WHAT THE TASK REQUIRES >> Copy each line below in which the word "String" occurs.

*** Opening of RECORDS SHOWN ***

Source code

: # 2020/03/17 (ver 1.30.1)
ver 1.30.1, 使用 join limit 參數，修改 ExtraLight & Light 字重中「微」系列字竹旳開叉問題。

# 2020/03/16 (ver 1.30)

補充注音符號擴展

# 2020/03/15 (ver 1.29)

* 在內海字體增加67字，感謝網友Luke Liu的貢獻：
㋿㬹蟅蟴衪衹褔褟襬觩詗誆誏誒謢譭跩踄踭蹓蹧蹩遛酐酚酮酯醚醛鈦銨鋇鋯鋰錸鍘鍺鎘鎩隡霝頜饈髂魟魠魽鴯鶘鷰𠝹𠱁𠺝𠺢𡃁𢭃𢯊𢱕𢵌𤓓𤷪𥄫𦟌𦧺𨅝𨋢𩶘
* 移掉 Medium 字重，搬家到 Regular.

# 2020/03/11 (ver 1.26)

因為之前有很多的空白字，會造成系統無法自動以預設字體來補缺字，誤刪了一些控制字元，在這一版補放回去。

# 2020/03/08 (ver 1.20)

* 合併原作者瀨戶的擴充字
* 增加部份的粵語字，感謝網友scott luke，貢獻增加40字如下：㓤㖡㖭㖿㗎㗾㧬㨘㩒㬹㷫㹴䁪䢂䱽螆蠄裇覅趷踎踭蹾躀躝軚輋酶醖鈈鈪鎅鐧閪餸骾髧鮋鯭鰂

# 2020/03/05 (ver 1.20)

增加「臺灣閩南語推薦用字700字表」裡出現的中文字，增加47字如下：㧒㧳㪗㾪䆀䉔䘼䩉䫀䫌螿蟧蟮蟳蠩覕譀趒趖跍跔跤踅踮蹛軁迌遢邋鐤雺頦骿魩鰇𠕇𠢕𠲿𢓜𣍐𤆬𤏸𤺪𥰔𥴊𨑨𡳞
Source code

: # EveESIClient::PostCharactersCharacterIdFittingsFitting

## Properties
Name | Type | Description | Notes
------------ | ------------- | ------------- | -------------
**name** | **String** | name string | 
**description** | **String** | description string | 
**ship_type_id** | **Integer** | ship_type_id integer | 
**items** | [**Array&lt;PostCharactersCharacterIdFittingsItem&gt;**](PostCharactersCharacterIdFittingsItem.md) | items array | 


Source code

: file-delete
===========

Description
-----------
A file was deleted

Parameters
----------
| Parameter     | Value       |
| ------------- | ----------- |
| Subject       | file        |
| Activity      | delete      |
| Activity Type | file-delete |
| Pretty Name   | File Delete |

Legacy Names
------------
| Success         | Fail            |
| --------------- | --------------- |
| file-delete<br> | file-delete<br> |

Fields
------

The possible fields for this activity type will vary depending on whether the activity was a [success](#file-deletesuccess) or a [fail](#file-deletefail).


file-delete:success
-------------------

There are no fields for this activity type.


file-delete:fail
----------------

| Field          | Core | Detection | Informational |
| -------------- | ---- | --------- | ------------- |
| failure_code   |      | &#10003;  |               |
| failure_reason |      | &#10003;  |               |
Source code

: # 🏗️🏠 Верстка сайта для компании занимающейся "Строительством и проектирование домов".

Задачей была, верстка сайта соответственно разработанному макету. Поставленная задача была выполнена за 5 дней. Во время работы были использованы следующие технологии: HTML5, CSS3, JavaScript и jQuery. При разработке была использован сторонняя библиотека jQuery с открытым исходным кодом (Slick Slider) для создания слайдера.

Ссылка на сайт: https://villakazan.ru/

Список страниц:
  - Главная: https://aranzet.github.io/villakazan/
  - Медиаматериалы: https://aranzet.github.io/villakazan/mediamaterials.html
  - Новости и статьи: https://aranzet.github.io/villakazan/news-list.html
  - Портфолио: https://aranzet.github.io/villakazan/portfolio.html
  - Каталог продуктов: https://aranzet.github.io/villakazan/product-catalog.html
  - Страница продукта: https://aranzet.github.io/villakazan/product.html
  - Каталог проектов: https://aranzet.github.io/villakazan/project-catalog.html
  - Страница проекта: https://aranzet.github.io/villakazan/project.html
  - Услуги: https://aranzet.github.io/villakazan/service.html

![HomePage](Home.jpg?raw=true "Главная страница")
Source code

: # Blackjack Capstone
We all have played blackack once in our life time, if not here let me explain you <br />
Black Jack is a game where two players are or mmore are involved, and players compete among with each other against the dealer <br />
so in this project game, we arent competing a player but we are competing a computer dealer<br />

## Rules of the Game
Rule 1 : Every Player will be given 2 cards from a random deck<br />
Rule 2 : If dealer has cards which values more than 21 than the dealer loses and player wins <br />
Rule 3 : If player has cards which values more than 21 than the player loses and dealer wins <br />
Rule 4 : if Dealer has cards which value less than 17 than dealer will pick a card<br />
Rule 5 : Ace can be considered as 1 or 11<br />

*** Close of RECORDS SHOWN ***

THE COMPLETED TASK >>
**name** | **String** | name string | 
**description** | **String** | description string | 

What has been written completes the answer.